[Date Prev][Date Next][Thread Prev][Thread Next][Date Index][Thread Index]

Re: [f-cpu] CAS in FC0



hello,

Christophe wrote:
> From: Michael Riepe
> > On Tue, Mar 19, 2002 at 03:29:28AM +0100, Yann Guidon wrote:
> > [...]
> > > in fact, the real problem is to think of CAS as an "instruction".
> > > Things become _so_easy_ if we use a combination of instructions !!!
> > > We do not need any "CAS instruction" but a variant of the usual
> > > load and store instructions, just like the locked versions in ALPHA
> > > (and other CPUs).
> > >
> > > * "load locked" will "tag" the line it selected for reading. it's just a bit
> > > that the issue logic has to set after decoding the instruction.
> > Or a bunch of bits (e.g. one per byte, or maybe 64-bit word, inside the line).
> >
> > > * "store conditional" will proceed if two conditions are met : the specified
> > > condition is true (we can check for LSB, MSB, zero...) and the "tag" is still
> > > set.
> 
> Which condition ? your tag should tell us if someone else has written to this
> line before your store conditional. So there is no condition to test
> beforehand.

you forget the purpose of the comparison. On monday, you wrote :
> - a single word compare-and-swap : cmpxchg reg1,[reg2]
> 
> atomic {
>     if (eax == *reg2) {
>         *reg2 = reg1;
>         zf = 1; /* zero flag */
>     } else {
>         eax = *reg2; // update the requested value since it has changed
>         zf = 0;
>     }
> }

so the store to memory is conditioned by the result of the comparison
AND the integrity of the dirty flag.
Unless i don't understand your C code.

> Your tag is set with the instruction "load tag", but when someone write at the
> same word, you must clear this tag so the "store conditional" would be warned
> that someone else takes priority. Any "store" (conditional or not) at this word
> must clear this tag.
yes, that's it. but the store for this case has to check 2 conditions,
instead of only one.


> > > I often wondered if it was worth it to add a conditional store, but now
> > > i'm convinced. Except that we need a version that checks the "tag".
> 
> I'm pleased to hear you :). What you are speaking about is in fact "ll/sc"
> (load-linked/store-conditional), what i spoke about in the french mailing-list.

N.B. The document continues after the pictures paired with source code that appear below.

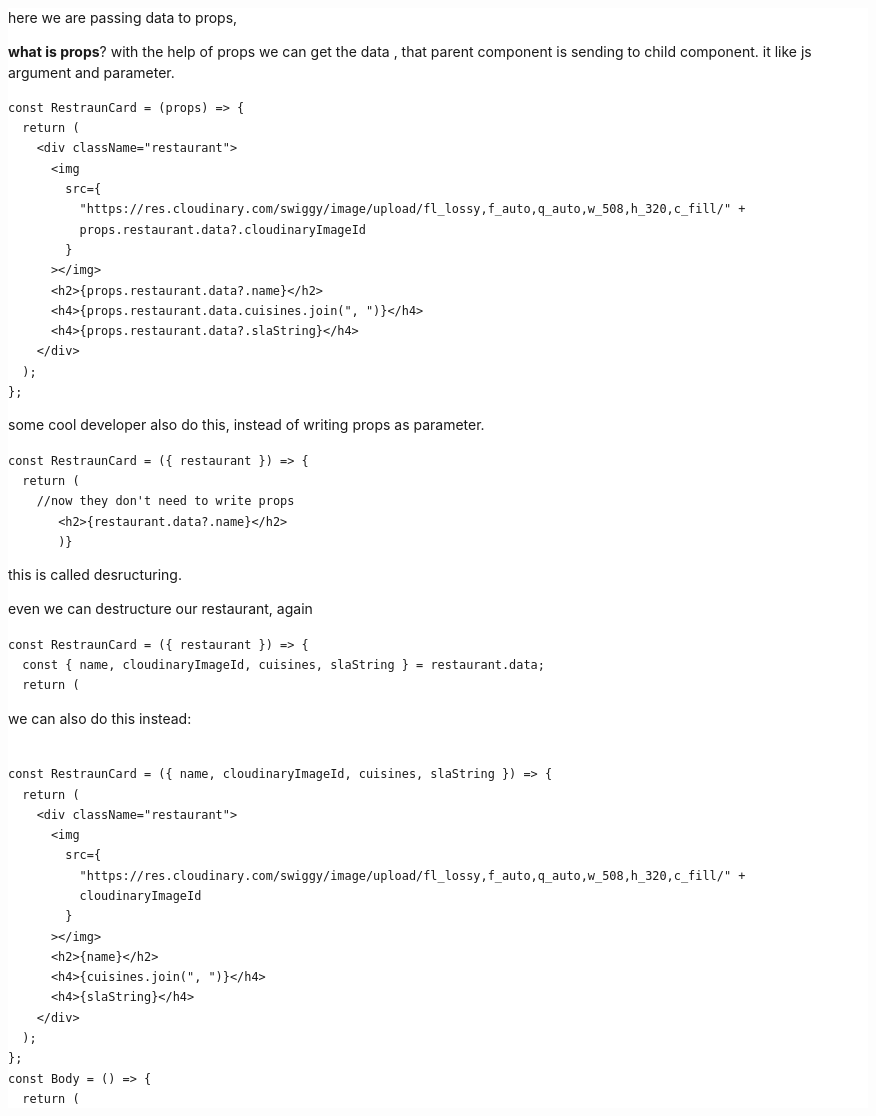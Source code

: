 here we are passing data to props,

<b>what is props</b>?
with the help of props we can get the data , that parent component is sending to child component.
it like js argument and parameter.

```
const RestraunCard = (props) => {
  return (
    <div className="restaurant">
      <img
        src={
          "https://res.cloudinary.com/swiggy/image/upload/fl_lossy,f_auto,q_auto,w_508,h_320,c_fill/" +
          props.restaurant.data?.cloudinaryImageId
        }
      ></img>
      <h2>{props.restaurant.data?.name}</h2>
      <h4>{props.restaurant.data.cuisines.join(", ")}</h4>
      <h4>{props.restaurant.data?.slaString}</h4>
    </div>
  );
};
```

some cool developer also do this, instead of writing props as parameter.

```
const RestraunCard = ({ restaurant }) => {
  return (
    //now they don't need to write props
       <h2>{restaurant.data?.name}</h2>
       )}

```

this is called desructuring.

even we can destructure our restaurant, again

```
const RestraunCard = ({ restaurant }) => {
  const { name, cloudinaryImageId, cuisines, slaString } = restaurant.data;
  return (

```

we can also do this instead:

```

const RestraunCard = ({ name, cloudinaryImageId, cuisines, slaString }) => {
  return (
    <div className="restaurant">
      <img
        src={
          "https://res.cloudinary.com/swiggy/image/upload/fl_lossy,f_auto,q_auto,w_508,h_320,c_fill/" +
          cloudinaryImageId
        }
      ></img>
      <h2>{name}</h2>
      <h4>{cuisines.join(", ")}</h4>
      <h4>{slaString}</h4>
    </div>
  );
};
const Body = () => {
  return (
```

I was thinking aloud about the rationale Intel gave about
the agressive predication in the IA64 family.
They say that it reduces the pressure on the loops (no need to
unroll), but the prolog and epilog require some special treatment.
Having a conditional store simplifies the design of the prolog and epilog
(just use the loop counter as a condition for the store), because
it removes the risk of triggering traps or page misses at the extremities
of the loop.

OTOH, if someone uses post-incremented instructions, there is not
much risk either but the increment field is the same as the condition,
so we can't use them at the same time. But it's useful anyway in
some "tight" cases (reduces the need for jumps)

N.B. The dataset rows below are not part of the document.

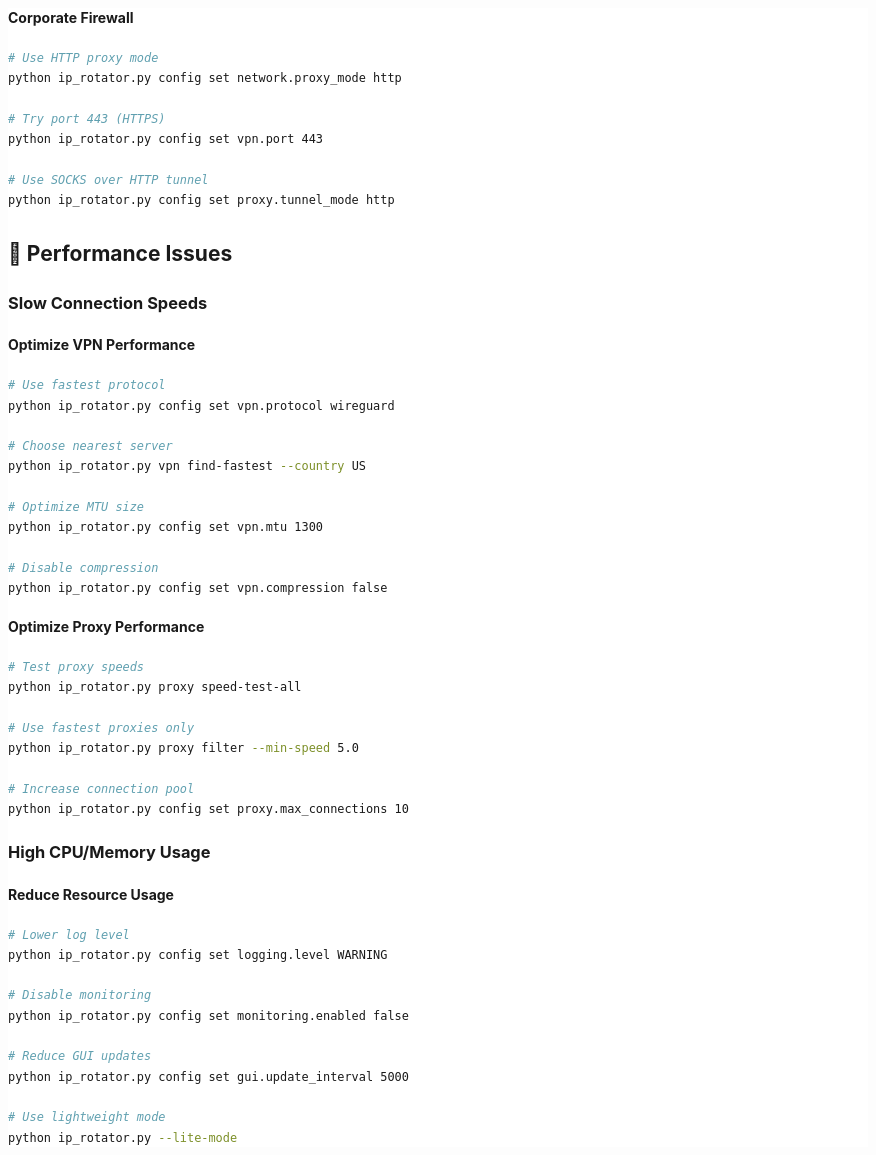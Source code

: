 #### Corporate Firewall
```bash
# Use HTTP proxy mode
python ip_rotator.py config set network.proxy_mode http

# Try port 443 (HTTPS)
python ip_rotator.py config set vpn.port 443

# Use SOCKS over HTTP tunnel
python ip_rotator.py config set proxy.tunnel_mode http
```

## 🔄 Performance Issues

### Slow Connection Speeds

#### Optimize VPN Performance
```bash
# Use fastest protocol
python ip_rotator.py config set vpn.protocol wireguard

# Choose nearest server
python ip_rotator.py vpn find-fastest --country US

# Optimize MTU size
python ip_rotator.py config set vpn.mtu 1300

# Disable compression
python ip_rotator.py config set vpn.compression false
```

#### Optimize Proxy Performance
```bash
# Test proxy speeds
python ip_rotator.py proxy speed-test-all

# Use fastest proxies only
python ip_rotator.py proxy filter --min-speed 5.0

# Increase connection pool
python ip_rotator.py config set proxy.max_connections 10
```

### High CPU/Memory Usage

#### Reduce Resource Usage
```bash
# Lower log level
python ip_rotator.py config set logging.level WARNING

# Disable monitoring
python ip_rotator.py config set monitoring.enabled false

# Reduce GUI updates
python ip_rotator.py config set gui.update_interval 5000

# Use lightweight mode
python ip_rotator.py --lite-mode
```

Using a more sophisticated conditional store makes the initial idea
plausible and even useful.

> > > What about the scheduling ? it's almost as fast, if there are all the
> > > bypass networks !
> > >
> > >   load_tag [r1],r2
> > >   xor  r2,r3,r4
> > >   if r4==0 store_locked [r1],r3
> > >
> > > (or something like that)
> 
> And store_locked should return the tag in a register to know if store has be
> done. This register can be zero if tag is clear (someone else has already
> modified our word).

yup. However, notice that most fields in the locked store are used :-/

> how to implement a software CAS :
> 
> // int CAS (int * /* pointer */ r1,int /* old value */ r2,int /* new value */
> r3)
> loadaddr 0f,r5
> 0:

this can be also written as :
   loopentry r5

> move r2,r4
> load_tagged [r1],r2         // r2 : read value and set tag for [r1]
> xor r2,r4,r6
> jump.nz r6,r0,r5               // the value is not that we expect !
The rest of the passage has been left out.